Comments and Console outage Incident Report

Event Details

On August 21st starting at 6:30 EDT the V3 Conversation services started to show degraded API responses and shortly after became unresponsive. Impacted by this, the Settings service and admin console dashboard also become inaccessible due to inability to login.

Incident Root Cause

The outage was triggered by an unscheduled spike - 15 times the normal average traffic on our comments services. A previous product update bypassed the comments count API caching. With the traffic spike which was above the provisioned 5x autoscaling some commenting and settings services were overloaded.

Incident Impact

From 6:30am till 10:00am EDT the comments widget intermittently failed to load. In the course of correcting this, an additional outage affecting our admin console occurred from approx 9:10am until 9:40am, during which time it was inaccessible intermittently.

Resolution Details

The compute capacity was increased and the database size was quadrupled to handle the traffic.

Incident Prevention Action(s)

We have made significant improvements to the comments count widget to prevent such service exhaustion. These improvements include optimization of API calls the tool makes (reduced by 50%) as well as caching the APIs to ensure significant reduction of load on the data stores. We also have established new procedures to prescale our infrastructure when significant spikes are expected.

We ensured the stability of our services and impact of above improvements on our scalability by extensively stress testing all services beyond the loads that caused the outage.

‌

(download this report in PDF format)

Posted Sep 08, 2020 - 10:49 EDT

Resolved

The incident has been resolved. All systems are fully operational.

Posted Aug 21, 2020 - 11:51 EDT

Monitoring

A new fix has been implemented to restore systems to full operations. Our team is monitoring the results.

Posted Aug 21, 2020 - 10:30 EDT

Investigating

We are still experiencing degraded performance. Our team is investigating and working to restore our systems to full operations. Users may encounter issues trying to log in or engage in the conversations widget (V3).

Posted Aug 21, 2020 - 09:47 EDT

Update

We are continuing to monitor for any further issues.
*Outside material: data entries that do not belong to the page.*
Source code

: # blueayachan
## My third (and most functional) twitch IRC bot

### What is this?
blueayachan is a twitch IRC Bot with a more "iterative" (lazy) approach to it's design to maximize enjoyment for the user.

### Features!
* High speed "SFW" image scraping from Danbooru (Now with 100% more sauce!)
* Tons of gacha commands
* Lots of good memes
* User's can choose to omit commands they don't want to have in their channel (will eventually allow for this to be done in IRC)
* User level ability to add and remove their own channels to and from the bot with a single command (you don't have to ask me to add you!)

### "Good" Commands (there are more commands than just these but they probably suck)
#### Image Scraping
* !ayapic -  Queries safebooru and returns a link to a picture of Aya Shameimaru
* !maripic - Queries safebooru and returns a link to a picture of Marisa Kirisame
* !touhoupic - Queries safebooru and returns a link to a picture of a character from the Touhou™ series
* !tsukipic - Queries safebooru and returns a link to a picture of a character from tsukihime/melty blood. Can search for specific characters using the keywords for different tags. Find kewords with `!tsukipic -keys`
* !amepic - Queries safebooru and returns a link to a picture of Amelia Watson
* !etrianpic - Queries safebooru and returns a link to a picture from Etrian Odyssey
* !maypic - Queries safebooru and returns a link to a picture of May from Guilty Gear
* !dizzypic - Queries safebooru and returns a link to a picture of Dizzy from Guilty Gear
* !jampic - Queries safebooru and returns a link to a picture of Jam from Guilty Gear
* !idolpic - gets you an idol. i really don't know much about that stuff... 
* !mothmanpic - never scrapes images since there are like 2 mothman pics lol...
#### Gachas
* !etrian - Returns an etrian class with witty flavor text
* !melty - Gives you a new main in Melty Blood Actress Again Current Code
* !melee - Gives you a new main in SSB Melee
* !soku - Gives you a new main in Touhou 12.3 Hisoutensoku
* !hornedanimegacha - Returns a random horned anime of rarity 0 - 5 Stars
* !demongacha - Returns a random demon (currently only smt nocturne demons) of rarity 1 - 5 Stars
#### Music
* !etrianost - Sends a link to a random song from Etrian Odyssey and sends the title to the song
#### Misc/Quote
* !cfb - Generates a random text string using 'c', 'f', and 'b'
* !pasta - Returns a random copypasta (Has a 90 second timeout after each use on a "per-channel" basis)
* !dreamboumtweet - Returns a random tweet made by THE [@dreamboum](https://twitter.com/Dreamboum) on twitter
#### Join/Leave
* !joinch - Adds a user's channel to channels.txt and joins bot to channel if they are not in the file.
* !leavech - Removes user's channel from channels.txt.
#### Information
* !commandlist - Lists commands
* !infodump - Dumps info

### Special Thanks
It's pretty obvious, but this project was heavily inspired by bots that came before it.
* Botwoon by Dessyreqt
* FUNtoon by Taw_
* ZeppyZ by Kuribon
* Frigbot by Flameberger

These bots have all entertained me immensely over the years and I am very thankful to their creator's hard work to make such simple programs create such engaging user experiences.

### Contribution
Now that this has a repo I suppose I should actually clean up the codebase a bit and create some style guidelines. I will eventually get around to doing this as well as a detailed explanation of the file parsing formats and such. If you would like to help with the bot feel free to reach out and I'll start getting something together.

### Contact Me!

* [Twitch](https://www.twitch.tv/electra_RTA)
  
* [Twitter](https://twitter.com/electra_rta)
Posted Aug 21, 2020 - 09:41 EDT

Monitoring

A fix has been implemented and all systems are restored to full operations. Our team is monitoring the results.

Posted Aug 21, 2020 - 08:41 EDT

Investigating

We are experiencing unexpected degraded performance and we are working to restore our systems to full operations. Users may encounter issues trying to log in or engage in the conversations widget (V3).

Posted Aug 21, 2020 - 07:48 EDT

This incident affected: API, Management Portal, and Engagement tools.